From: tytso@mit.edu
Subject: Re: About reserve of blocks for "overflow extents" in ext4 metadata
Date: Wed, 9 Dec 2009 10:31:40 -0500
Message-ID: <20091209153140.GG27692@thunk.org>
References: <41BA663C8B2F72499F48B0EF991C188E0478535CF5@RU-EXSTRCL1.ru.corp.acronis.com>
Mime-Version: 1.0
Content-Type: text/plain; charset=us-ascii
Cc: "linux-ext4@vger.kernel.org" <linux-ext4@vger.kernel.org>
To: Vyacheslav Dubeyko <Vyacheslav.Dubeyko@acronis.com>
Content-Disposition: inline
In-Reply-To: <41BA663C8B2F72499F48B0EF991C188E0478535CF5@RU-EXSTRCL1.ru.corp.acronis.com>
Sender: linux-ext4-owner@vger.kernel.org

On Tue, Dec 08, 2009 at 01:03:28PM +0300, Vyacheslav Dubeyko wrote:
> 1) In the case of ext4 volume's shrinking resize (especially, in the
> case of very fragmented volume) it can be very difficult to estimate
> possibility of successful resize because of existing mechanism of
> extents' tree layout on the volume.
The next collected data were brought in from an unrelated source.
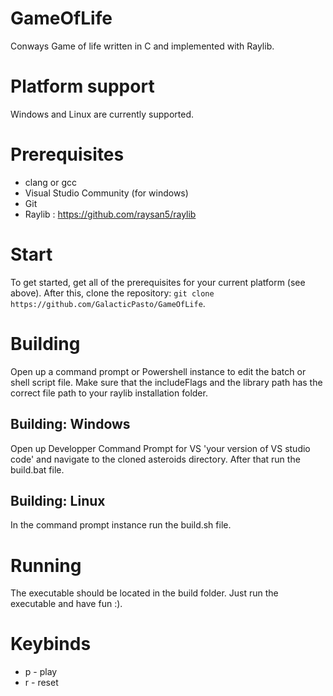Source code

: # GameOfLife 

Conways Game of life written in C and implemented with Raylib.

# Platform support

Windows and Linux are currently supported. 

# Prerequisites

- clang or gcc 
- Visual Studio Community (for windows)
- Git 
- Raylib : https://github.com/raysan5/raylib

# Start
To get started, get all of the prerequisites for your current platform (see above). After this, clone the repository: `git clone https://github.com/GalacticPasto/GameOfLife`.

# Building

Open up a command prompt or Powershell instance to edit the batch or shell script file. Make sure that the includeFlags and the library path has the correct file path to your raylib installation folder. 

## Building: Windows
Open up Developper Command Prompt for VS 'your version of VS studio code' and navigate to the cloned asteroids directory. After that run the build.bat file.

## Building: Linux
In the command prompt instance run the build.sh file.

# Running
The executable should be located in the build folder. Just run the executable and have fun :).

# Keybinds
- p - play 
- r - reset 

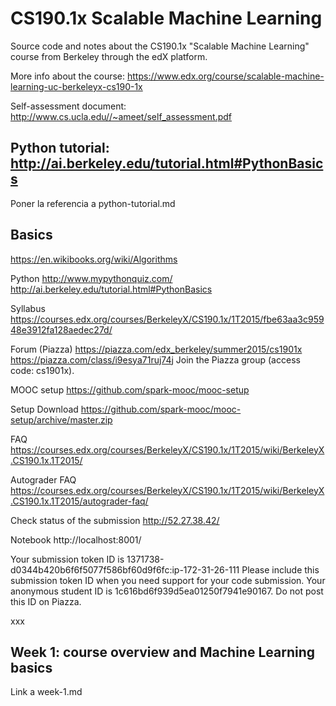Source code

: # CS190.1x Scalable Machine Learning
Source code and notes about the CS190.1x "Scalable Machine Learning" course from Berkeley through the edX platform.

More info about the course:
https://www.edx.org/course/scalable-machine-learning-uc-berkeleyx-cs190-1x

Self-assessment document: http://www.cs.ucla.edu//~ameet/self_assessment.pdf


## Python tutorial: http://ai.berkeley.edu/tutorial.html#PythonBasics
Poner la referencia a python-tutorial.md  


## Basics
https://en.wikibooks.org/wiki/Algorithms

Python
http://www.mypythonquiz.com/
http://ai.berkeley.edu/tutorial.html#PythonBasics

Syllabus
https://courses.edx.org/courses/BerkeleyX/CS190.1x/1T2015/fbe63aa3c95948e3912fa128aedec27d/

Forum (Piazza)
https://piazza.com/edx_berkeley/summer2015/cs1901x
https://piazza.com/class/i9esya71ruj74j
Join the Piazza group (access code: cs1901x).

MOOC setup
https://github.com/spark-mooc/mooc-setup

Setup
Download https://github.com/spark-mooc/mooc-setup/archive/master.zip

FAQ
https://courses.edx.org/courses/BerkeleyX/CS190.1x/1T2015/wiki/BerkeleyX.CS190.1x.1T2015/

Autograder FAQ
https://courses.edx.org/courses/BerkeleyX/CS190.1x/1T2015/wiki/BerkeleyX.CS190.1x.1T2015/autograder-faq/


Check status of the submission
http://52.27.38.42/

Notebook
http://localhost:8001/


Your submission token ID is 1371738-d0344b420b6f6f5077f586bf60d9f6fc:ip-172-31-26-111
Please include this submission token ID when you need support for your code submission.
Your anonymous student ID is 1c616bd6f939d5ea01250f7941e90167. Do not post this ID on Piazza.

xxx



## Week 1: course overview and Machine Learning basics

Link a week-1.md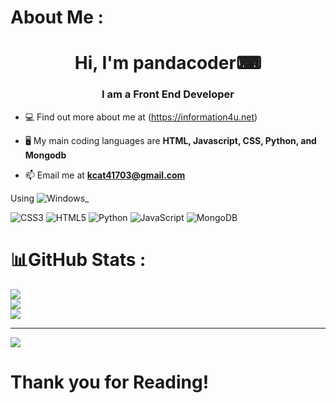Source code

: # About Me :
<h1 align="center">Hi, I'm pandacoder⌨</h1>
<h3 align="center">I am a Front End Developer</h3>

- 💻 Find out more about me at (https://information4u.net)

- 🖥️ My main coding languages are **HTML, Javascript, CSS, Python, and Mongodb**

- 📫 Email me at **kcat41703@gmail.com**

Using
![Windows](https://img.shields.io/badge/Windows-0078D6?style=for-the-badge&logo=windows&logoColor=white)_

![CSS3](https://img.shields.io/badge/css3-%231572B6.svg?style=for-the-badge&logo=css3&logoColor=white) ![HTML5](https://img.shields.io/badge/html5-%23E34F26.svg?style=for-the-badge&logo=html5&logoColor=white) ![Python](https://img.shields.io/badge/python-3670A0?style=for-the-badge&logo=python&logoColor=ffdd54) ![JavaScript](https://img.shields.io/badge/javascript-%23323330.svg?style=for-the-badge&logo=javascript&logoColor=%23F7DF1E) ![MongoDB](https://img.shields.io/badge/MongoDB-%234ea94b.svg?style=for-the-badge&logo=mongodb&logoColor=white) 
# 📊GitHub Stats :
![](https://github-readme-stats.vercel.app/api?username=pandacoder123&theme=vision-friendly-dark&hide_border=false&include_all_commits=false&count_private=false)<br/>
![](https://github-readme-streak-stats.herokuapp.com/?user=pandacoder123&theme=vision-friendly-dark&hide_border=false)<br/>
![](https://github-readme-stats.vercel.app/api/top-langs/?username=pandacoder123&theme=vision-friendly-dark&hide_border=false&include_all_commits=false&count_private=false&layout=compact)

---
[![](https://visitcount.itsvg.in/api?id=pandacoder123&icon=0&color=0)](https://visitcount.itsvg.in)

# Thank you for Reading!
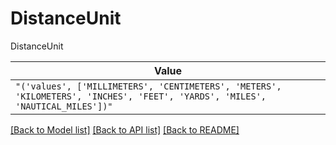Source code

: # DistanceUnit

DistanceUnit

| **Value** |
| --------- |
| `"('values', ['MILLIMETERS', 'CENTIMETERS', 'METERS', 'KILOMETERS', 'INCHES', 'FEET', 'YARDS', 'MILES', 'NAUTICAL_MILES'])"` |


[[Back to Model list]](../../../README.md#models-v1-link) [[Back to API list]](../../../README.md#documentation-for-api-endpoints) [[Back to README]](../../../README.md)
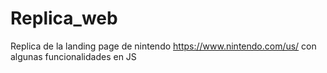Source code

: # Replica_web

Replica de la landing page de nintendo https://www.nintendo.com/us/ con algunas funcionalidades en JS 

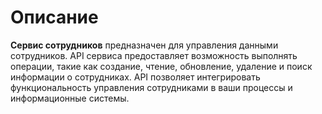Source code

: # Описание

**Сервис сотрудников** предназначен для управления данными сотрудников. API сервиса предоставляет
возможность выполнять операции, такие как создание, чтение, обновление, удаление и поиск информации о сотрудниках. API
позволяет интегрировать функциональность управления сотрудниками в ваши процессы и информационные системы.

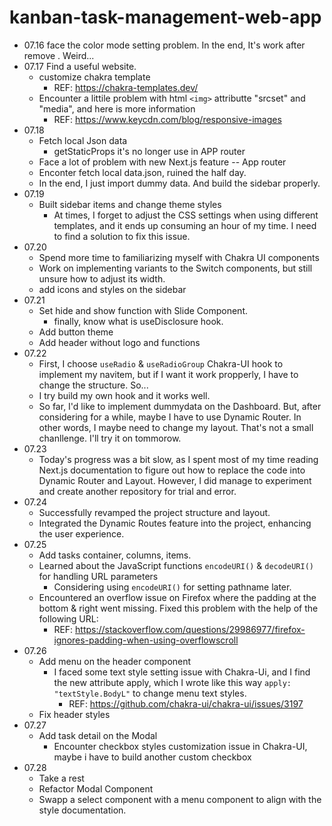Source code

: # kanban-task-management-web-app

- 07.16 face the color mode setting problem. In the end, It's work after remove <CacheProvider>. Weird...
- 07.17 Find a useful website.
    - customize chakra template
        - REF: https://chakra-templates.dev/
    - Encounter a littile problem with html `<img>` attributte "srcset" and "media", and here is more information 
        - REF: https://www.keycdn.com/blog/responsive-images
- 07.18 
    - Fetch local Json data
        - getStaticProps it's no longer use in APP router
    - Face a lot of problem with new Next.js feature -- App router
    - Enconter fetch local data.json, ruined the half day.
    - In the end, I just import dummy data. And build the sidebar properly. 
- 07.19
    - Built sidebar items and change theme styles
        - At times, I forget to adjust the CSS settings when using different templates, and it ends up consuming an hour of my time. I need to find a solution to fix this issue.
- 07.20
    - Spend more time to familiarizing myself with Chakra UI components
    - Work on implementing variants to the Switch components, but still unsure how to adjust its width.
    - add icons and styles on the sidebar
- 07.21
    - Set hide and show function with Slide Component.
        - finally, know what is useDisclosure hook.
    - Add button theme
    - Add header without logo and functions
- 07.22
    - First, I choose `useRadio` & `useRadioGroup` Chakra-UI hook to implement my navitem, but if I want it work propperly, I have to change the structure. So...
    - I try build my own hook and it works well.
    - So far, I'd like to implement dummydata on the Dashboard. But, after considering for a while, maybe I have to use Dynamic Router. In other words, I maybe need to change my layout. That's not a small chanllenge. I'll try it on tommorow.
- 07.23
    - Today's progress was a bit slow, as I spent most of my time reading Next.js documentation to figure out how to replace the code into Dynamic Router and Layout. However, I did manage to experiment and create another repository for trial and error.
- 07.24
    - Successfully revamped the project structure and layout.
    - Integrated the Dynamic Routes feature into the project, enhancing the user experience. 
- 07.25
    - Add tasks container, columns, items.
    - Learned about the JavaScript functions `encodeURI()` & `decodeURI()` for handling URL parameters
        - Considering using `encodeURI()` for setting pathname later.
    - Encountered an overflow issue on Firefox where the padding at the bottom & right went missing. Fixed this problem with the help of the following URL:
        - REF: https://stackoverflow.com/questions/29986977/firefox-ignores-padding-when-using-overflowscroll
- 07.26
    - Add menu on the header component
        - I faced some text style setting issue with Chakra-Ui, and I find the new attribute apply, which I wrote like this way `apply: "textStyle.BodyL"` to change menu text styles.
            - REF: https://github.com/chakra-ui/chakra-ui/issues/3197
    - Fix header styles
- 07.27
    - Add task detail on the Modal
        - Encounter checkbox styles customization issue in Chakra-UI, maybe i have to build another custom checkbox
- 07.28
    - Take a rest  
    - Refactor Modal Component
    - Swapp a select component with a menu component to align with the style documentation.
It is possible to encounter
> during resize the problem of free blocks' lack for rebuilding of
> extents' tree for replaced files. The reserve of blocks for
> "overflow extents" guarantee against encountering of such problem
> during resizes.

I'm not sure how important it is to make fs shrink work "better",
since most of the time, system administrators are more interested in
growing file systems than shrinking file systems.  That's one of the
reasons why we haven't spent more time trying to make e2resize smarter
about avoiding fragmenting files while shrinking --- or perhaps even
doing some defragmentation as part of the resize.  In some sense
that's something that we should think about doing if people want to be
using resizing as a common operation, as opposed to something rare
that works but isn't very well optimized.  (I've always been a bit
concerned with Fedora using it as a regular way of making ISO disks,
since the a number of file inevitably ended up being fragmented, for
ext3 or ext4 file systems, and seeks on CD's aren't exactly like that
of HDD's or SDD's.)

That being said, if the goal is to allow the shrink to succeed, we
just need a pool of reserve blocks.  We do have something exactly like
that for non-privileged users (the 5% reserve).  What you're talking
about is adding more of a reserve, and perhaps one that gets used for
the privileged users as well.  We could do that, but people are
already annoyed about having 5% reserved.  Reserving more would not be
popular.

> 2) The presence of the reserve of blocks for "overflow extents"
> means that all existing extents' trees of files will locate in one
> place. This fact and placement the reserve just after inode table
> will increase efficiency of operations with extents' trees, in my
> opinion.

We have this already.  Directory and extent tree blocks are currently
preferentially allocated in the first block group of each flex_bg, and
data file blocks are preferentially allocated outside of the first
block group.  If the file system gets full, then extent tree blocks or
data blocks can located anywhere, of course.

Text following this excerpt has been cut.